16 Replies Latest reply on Jan 10, 2011 8:37 AM by pyro13g

    Incorrect Bandwidth reporting in NPM

      We have had issues with incorrect bandwidth utilization reports for several years now with NPM. Primarily we have noticed this issue when interfaces report more bandwidth utilization that is physically possible - like 65Mbps+ on a DS3 and so forth. When tickets were opened on this issue Solarwinds reported back that our routers were sending the false information. I never completely believed this answer, but didn't have a good way to refute it. Recently we were bringing up a new OC3 and to test it we ran WAN Killer at 75Mbps both directions across this circuit. The traffic on the interface was a solid 75Mbps in both directions as there was no other traffic on the link. The Solarwinds graph for this OC3 interface show traffic rates from 65Mbps to 110Mbps.
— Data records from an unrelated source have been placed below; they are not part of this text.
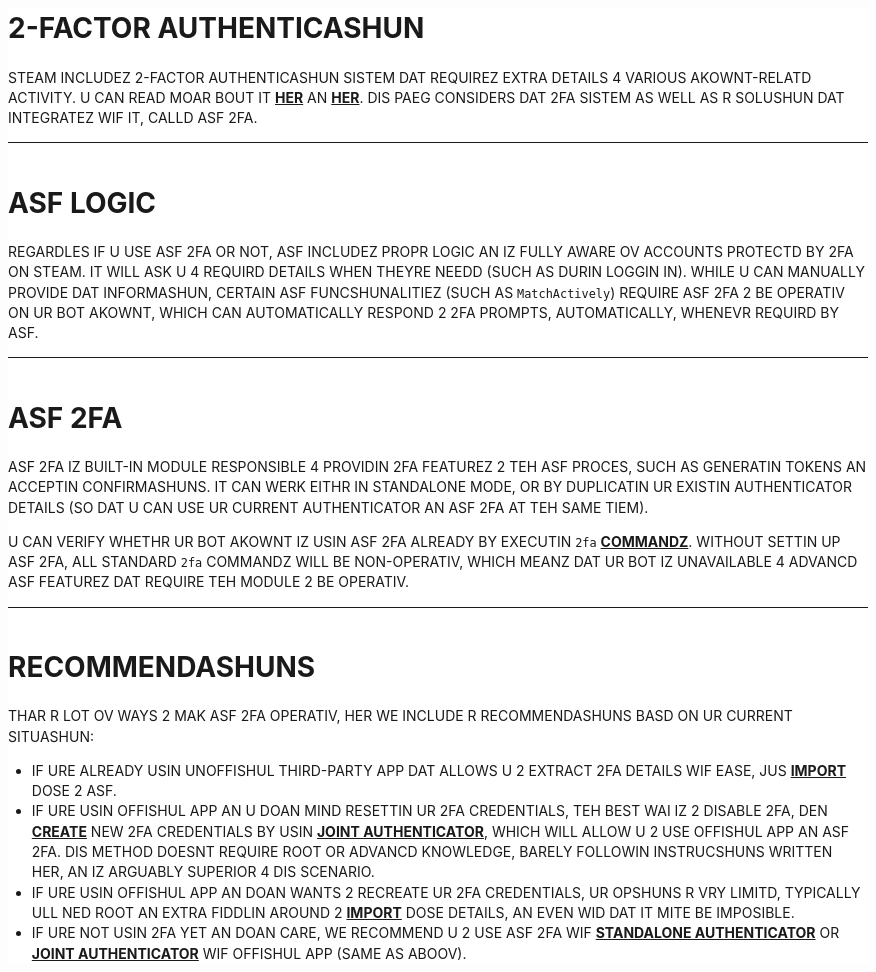 # 2-FACTOR AUTHENTICASHUN

STEAM INCLUDEZ 2-FACTOR AUTHENTICASHUN SISTEM DAT REQUIREZ EXTRA DETAILS 4 VARIOUS AKOWNT-RELATD ACTIVITY. U CAN READ MOAR BOUT IT **[HER](https://help.steampowered.com/faqs/view/2E6E-A02C-5581-8904)** AN **[HER](https://help.steampowered.com/faqs/view/34A1-EA3F-83ED-54AB)**. DIS PAEG CONSIDERS DAT 2FA SISTEM AS WELL AS R SOLUSHUN DAT INTEGRATEZ WIF IT, CALLD ASF 2FA.

---

# ASF LOGIC

REGARDLES IF U USE ASF 2FA OR NOT, ASF INCLUDEZ PROPR LOGIC AN IZ FULLY AWARE OV ACCOUNTS PROTECTD BY 2FA ON STEAM. IT WILL ASK U 4 REQUIRD DETAILS WHEN THEYRE NEEDD (SUCH AS DURIN LOGGIN IN). WHILE U CAN MANUALLY PROVIDE DAT INFORMASHUN, CERTAIN ASF FUNCSHUNALITIEZ (SUCH AS `MatchActively`) REQUIRE ASF 2FA 2 BE OPERATIV ON UR BOT AKOWNT, WHICH CAN AUTOMATICALLY RESPOND 2 2FA PROMPTS, AUTOMATICALLY, WHENEVR REQUIRD BY ASF.

---

# ASF 2FA

ASF 2FA IZ BUILT-IN MODULE RESPONSIBLE 4 PROVIDIN 2FA FEATUREZ 2 TEH ASF PROCES, SUCH AS GENERATIN TOKENS AN ACCEPTIN CONFIRMASHUNS. IT CAN WERK EITHR IN STANDALONE MODE, OR BY DUPLICATIN UR EXISTIN AUTHENTICATOR DETAILS (SO DAT U CAN USE UR CURRENT AUTHENTICATOR AN ASF 2FA AT TEH SAME TIEM).

U CAN VERIFY WHETHR UR BOT AKOWNT IZ USIN ASF 2FA ALREADY BY EXECUTIN `2fa` **[COMMANDZ](https://github.com/JustArchiNET/ArchiSteamFarm/wiki/Commands-lol-US)**. WITHOUT SETTIN UP ASF 2FA, ALL STANDARD `2fa` COMMANDZ WILL BE NON-OPERATIV, WHICH MEANZ DAT UR BOT IZ UNAVAILABLE 4 ADVANCD ASF FEATUREZ DAT REQUIRE TEH MODULE 2 BE OPERATIV.

---

# RECOMMENDASHUNS

THAR R LOT OV WAYS 2 MAK ASF 2FA OPERATIV, HER WE INCLUDE R RECOMMENDASHUNS BASD ON UR CURRENT SITUASHUN:

- IF URE ALREADY USIN UNOFFISHUL THIRD-PARTY APP DAT ALLOWS U 2 EXTRACT 2FA DETAILS WIF EASE, JUS **[IMPORT](#import)** DOSE 2 ASF.
- IF URE USIN OFFISHUL APP AN U DOAN MIND RESETTIN UR 2FA CREDENTIALS, TEH BEST WAI IZ 2 DISABLE 2FA, DEN **[CREATE](#creashun)** NEW 2FA CREDENTIALS BY USIN **[JOINT AUTHENTICATOR](#joint-authenticator)**, WHICH WILL ALLOW U 2 USE OFFISHUL APP AN ASF 2FA. DIS METHOD DOESNT REQUIRE ROOT OR ADVANCD KNOWLEDGE, BARELY FOLLOWIN INSTRUCSHUNS WRITTEN HER, AN IZ ARGUABLY SUPERIOR 4 DIS SCENARIO.
- IF URE USIN OFFISHUL APP AN DOAN WANTS 2 RECREATE UR 2FA CREDENTIALS, UR OPSHUNS R VRY LIMITD, TYPICALLY ULL NED ROOT AN EXTRA FIDDLIN AROUND 2  **[IMPORT](#import)** DOSE DETAILS, AN EVEN WID DAT IT MITE BE IMPOSIBLE.
- IF URE NOT USIN 2FA YET AN DOAN CARE, WE RECOMMEND U 2 USE ASF 2FA WIF **[STANDALONE AUTHENTICATOR](#standalone-authenticator)** OR **[JOINT AUTHENTICATOR](#joint-authenticator)** WIF OFFISHUL APP (SAME AS ABOOV).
      This was obviously not a correct representation of the traffic on the link so I set up PRTG (another SNMP tool) to poll the same router. From PRTG the graph was a flatline at 75Mbps as expected. Which proves that the router is correctly reporting the bandwidth utilization on the link.

      I've had an open ticket for several weeks now with Solarwinds on this issue, but still waiting on any kind of a fix or reason for the problem.
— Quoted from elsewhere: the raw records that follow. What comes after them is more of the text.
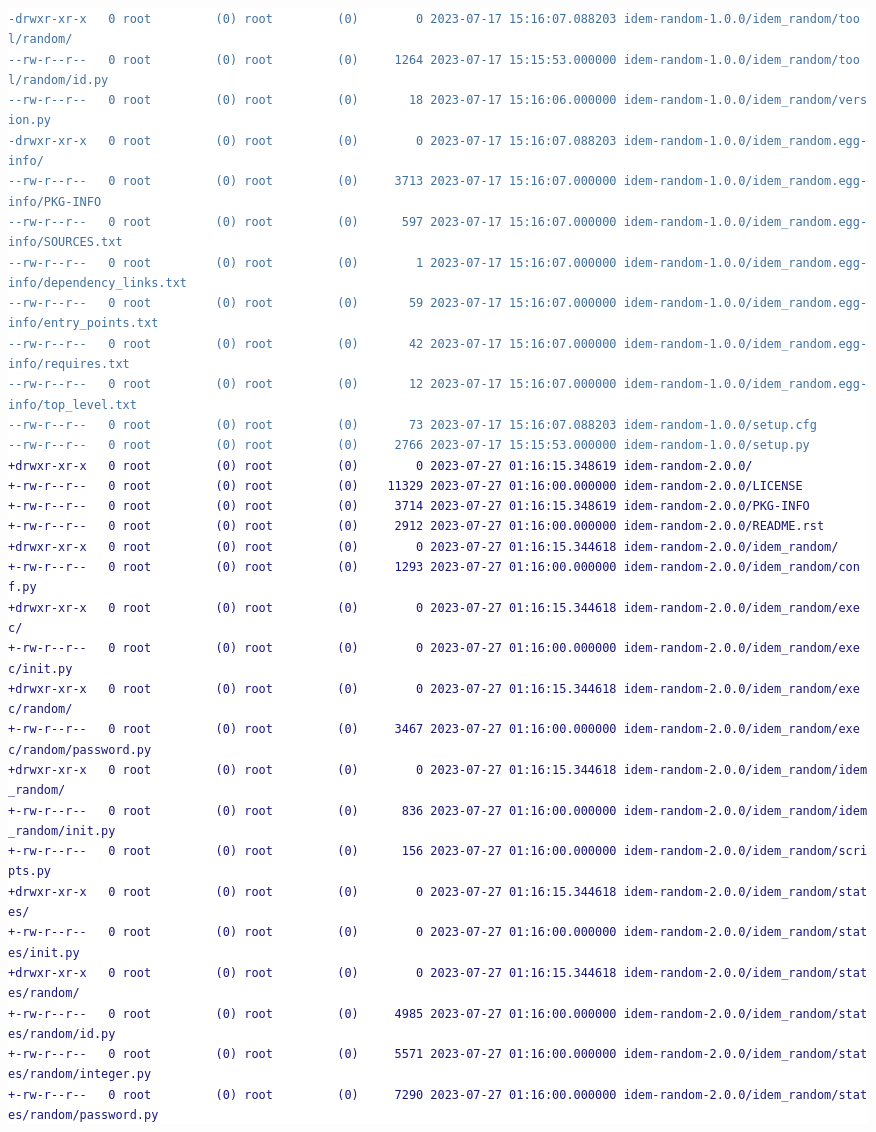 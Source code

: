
 ```diff
-drwxr-xr-x   0 root         (0) root         (0)        0 2023-07-17 15:16:07.088203 idem-random-1.0.0/idem_random/tool/random/
--rw-r--r--   0 root         (0) root         (0)     1264 2023-07-17 15:15:53.000000 idem-random-1.0.0/idem_random/tool/random/id.py
--rw-r--r--   0 root         (0) root         (0)       18 2023-07-17 15:16:06.000000 idem-random-1.0.0/idem_random/version.py
-drwxr-xr-x   0 root         (0) root         (0)        0 2023-07-17 15:16:07.088203 idem-random-1.0.0/idem_random.egg-info/
--rw-r--r--   0 root         (0) root         (0)     3713 2023-07-17 15:16:07.000000 idem-random-1.0.0/idem_random.egg-info/PKG-INFO
--rw-r--r--   0 root         (0) root         (0)      597 2023-07-17 15:16:07.000000 idem-random-1.0.0/idem_random.egg-info/SOURCES.txt
--rw-r--r--   0 root         (0) root         (0)        1 2023-07-17 15:16:07.000000 idem-random-1.0.0/idem_random.egg-info/dependency_links.txt
--rw-r--r--   0 root         (0) root         (0)       59 2023-07-17 15:16:07.000000 idem-random-1.0.0/idem_random.egg-info/entry_points.txt
--rw-r--r--   0 root         (0) root         (0)       42 2023-07-17 15:16:07.000000 idem-random-1.0.0/idem_random.egg-info/requires.txt
--rw-r--r--   0 root         (0) root         (0)       12 2023-07-17 15:16:07.000000 idem-random-1.0.0/idem_random.egg-info/top_level.txt
--rw-r--r--   0 root         (0) root         (0)       73 2023-07-17 15:16:07.088203 idem-random-1.0.0/setup.cfg
--rw-r--r--   0 root         (0) root         (0)     2766 2023-07-17 15:15:53.000000 idem-random-1.0.0/setup.py
+drwxr-xr-x   0 root         (0) root         (0)        0 2023-07-27 01:16:15.348619 idem-random-2.0.0/
+-rw-r--r--   0 root         (0) root         (0)    11329 2023-07-27 01:16:00.000000 idem-random-2.0.0/LICENSE
+-rw-r--r--   0 root         (0) root         (0)     3714 2023-07-27 01:16:15.348619 idem-random-2.0.0/PKG-INFO
+-rw-r--r--   0 root         (0) root         (0)     2912 2023-07-27 01:16:00.000000 idem-random-2.0.0/README.rst
+drwxr-xr-x   0 root         (0) root         (0)        0 2023-07-27 01:16:15.344618 idem-random-2.0.0/idem_random/
+-rw-r--r--   0 root         (0) root         (0)     1293 2023-07-27 01:16:00.000000 idem-random-2.0.0/idem_random/conf.py
+drwxr-xr-x   0 root         (0) root         (0)        0 2023-07-27 01:16:15.344618 idem-random-2.0.0/idem_random/exec/
+-rw-r--r--   0 root         (0) root         (0)        0 2023-07-27 01:16:00.000000 idem-random-2.0.0/idem_random/exec/init.py
+drwxr-xr-x   0 root         (0) root         (0)        0 2023-07-27 01:16:15.344618 idem-random-2.0.0/idem_random/exec/random/
+-rw-r--r--   0 root         (0) root         (0)     3467 2023-07-27 01:16:00.000000 idem-random-2.0.0/idem_random/exec/random/password.py
+drwxr-xr-x   0 root         (0) root         (0)        0 2023-07-27 01:16:15.344618 idem-random-2.0.0/idem_random/idem_random/
+-rw-r--r--   0 root         (0) root         (0)      836 2023-07-27 01:16:00.000000 idem-random-2.0.0/idem_random/idem_random/init.py
+-rw-r--r--   0 root         (0) root         (0)      156 2023-07-27 01:16:00.000000 idem-random-2.0.0/idem_random/scripts.py
+drwxr-xr-x   0 root         (0) root         (0)        0 2023-07-27 01:16:15.344618 idem-random-2.0.0/idem_random/states/
+-rw-r--r--   0 root         (0) root         (0)        0 2023-07-27 01:16:00.000000 idem-random-2.0.0/idem_random/states/init.py
+drwxr-xr-x   0 root         (0) root         (0)        0 2023-07-27 01:16:15.344618 idem-random-2.0.0/idem_random/states/random/
+-rw-r--r--   0 root         (0) root         (0)     4985 2023-07-27 01:16:00.000000 idem-random-2.0.0/idem_random/states/random/id.py
+-rw-r--r--   0 root         (0) root         (0)     5571 2023-07-27 01:16:00.000000 idem-random-2.0.0/idem_random/states/random/integer.py
+-rw-r--r--   0 root         (0) root         (0)     7290 2023-07-27 01:16:00.000000 idem-random-2.0.0/idem_random/states/random/password.py
```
      I'm curious if any other Solarwinds NPM users have experienced this problem.

        • Re: Incorrect Bandwidth reporting in NPM
          slinky103

          I work with tflake and we also tried polling from different polling engines and from the Engineers Toolset and had the same issues.  Hoping someone else has come across these issues and resolved them.

            • Re: Incorrect Bandwidth reporting in NPM
              Questionario

              Pearson...

              *rant on*

              the company that jacked my money... providing exams and if the exam is faulty you tell them to sort it out with cisco.... :P

              *rant off*

              sorry but we havent experienced this issue, I assume this is a Cisco 7200? is this the only boxx you are having problems with? which IOS version are you running?
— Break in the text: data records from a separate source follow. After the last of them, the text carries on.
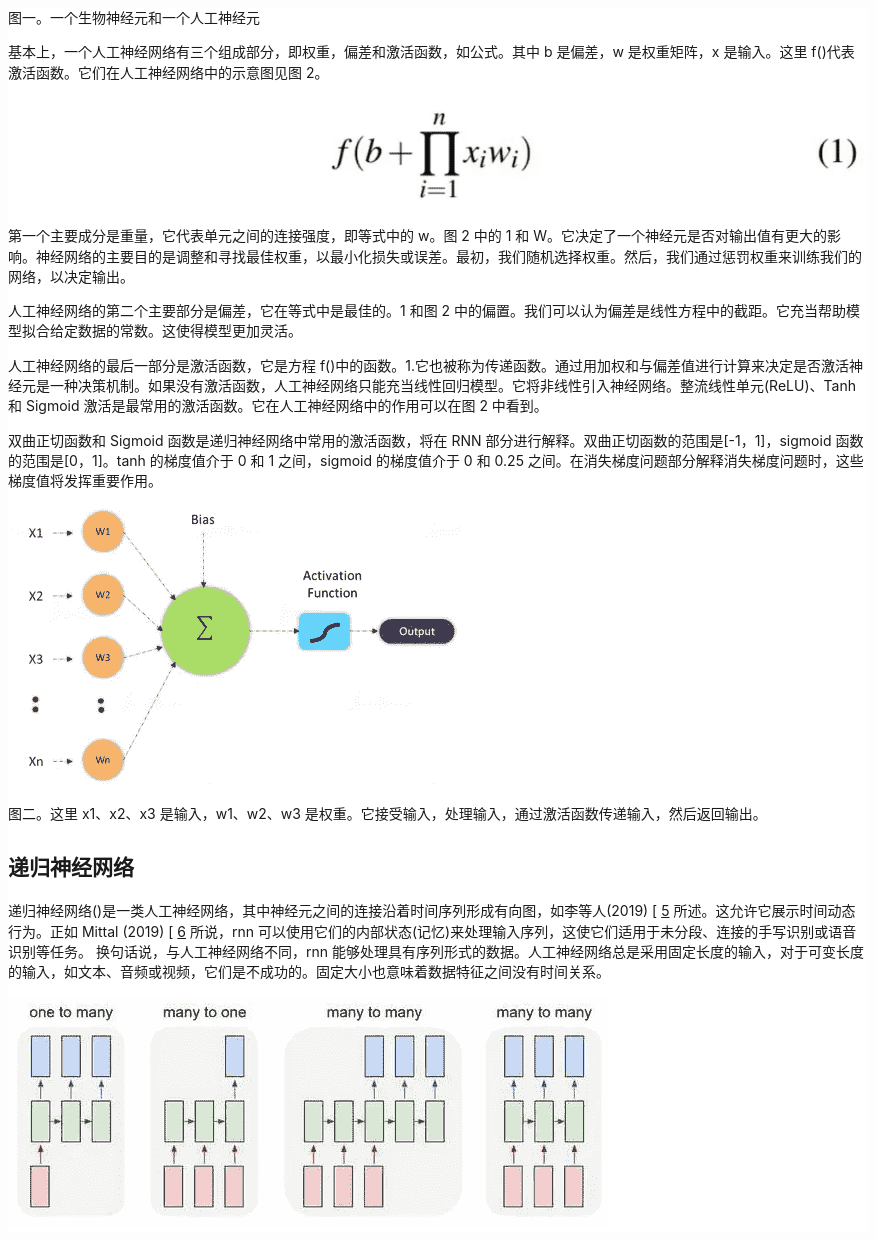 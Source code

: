 图一。一个生物神经元和一个人工神经元

基本上，一个人工神经网络有三个组成部分，即权重，偏差和激活函数，如公式。其中 b 是偏差，w 是权重矩阵，x 是输入。这里 f()代表激活函数。它们在人工神经网络中的示意图见图 2。

![](img/836ec013ac851b0c2c30580e033ef81d.png)

第一个主要成分是重量，它代表单元之间的连接强度，即等式中的 w。图 2 中的 1 和 W。它决定了一个神经元是否对输出值有更大的影响。神经网络的主要目的是调整和寻找最佳权重，以最小化损失或误差。最初，我们随机选择权重。然后，我们通过惩罚权重来训练我们的网络，以决定输出。

人工神经网络的第二个主要部分是偏差，它在等式中是最佳的。1 和图 2 中的偏置。我们可以认为偏差是线性方程中的截距。它充当帮助模型拟合给定数据的常数。这使得模型更加灵活。

人工神经网络的最后一部分是激活函数，它是方程 f()中的函数。1.它也被称为传递函数。通过用加权和与偏差值进行计算来决定是否激活神经元是一种决策机制。如果没有激活函数，人工神经网络只能充当线性回归模型。它将非线性引入神经网络。整流线性单元(ReLU)、Tanh 和 Sigmoid 激活是最常用的激活函数。它在人工神经网络中的作用可以在图 2 中看到。

双曲正切函数和 Sigmoid 函数是递归神经网络中常用的激活函数，将在 RNN 部分进行解释。双曲正切函数的范围是[-1，1]，sigmoid 函数的范围是[0，1]。tanh 的梯度值介于 0 和 1 之间，sigmoid 的梯度值介于 0 和 0.25 之间。在消失梯度问题部分解释消失梯度问题时，这些梯度值将发挥重要作用。

![](img/efa63071f90297462853eed5930fb8d5.png)

图二。这里 x1、x2、x3 是输入，w1、w2、w3 是权重。它接受输入，处理输入，通过激活函数传递输入，然后返回输出。

## 递归神经网络

递归神经网络()是一类人工神经网络，其中神经元之间的连接沿着时间序列形成有向图，如李等人(2019) [ [5](https://www.sciencedirect.com/science/article/abs/pii/S0167739X19307356) 所述。这允许它展示时间动态行为。正如 Mittal (2019) [ [6](https://towardsdatascience.com/understanding-rnn-and-lstm-f7cdf6dfc14e) 所说，rnn 可以使用它们的内部状态(记忆)来处理输入序列，这使它们适用于未分段、连接的手写识别或语音识别等任务。
换句话说，与人工神经网络不同，rnn 能够处理具有序列形式的数据。人工神经网络总是采用固定长度的输入，对于可变长度的输入，如文本、音频或视频，它们是不成功的。固定大小也意味着数据特征之间没有时间关系。

![](img/70c99ea238a99376bf0318a89e6bc1d6.png)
            • Re: Incorrect Bandwidth reporting in NPM

              We've seen it too - Juniper routers - T1 interfaces reporting 400Mb/s spikes.

              Solarwinds support says that it's an "IOS bug" :)

              Any ideas on how to "safely" remove the bogus data from the database?

                • Re: Incorrect Bandwidth reporting in NPM
                  sean.martinez

                  We have seen with Juniper and some other Devices that the Bandwidth Counter has Rolled Over. Changing the Counter Rollover Method under Settings> Polling Settings and changing to 64 bit counters under Node Management usually resolves this issue.

                    • Re: Incorrect Bandwidth reporting in NPM
                      kweise

                      Sean,

                      One of bkessler's questions was is there a safe way to remove the bogus data from the database.  If one has a lot of bogus data in their database, it could definitely skew utilization reporting.  I happen to know bkessler and had suggested using an update statement to replace the bogus data with a more realistic value like the maximum transfer rate of circuit in question.  If the counters are really rolling over, even the maximum rate of the circuit is probably wrong but wouldn't skew averages as much as 450 Mbps on a T1.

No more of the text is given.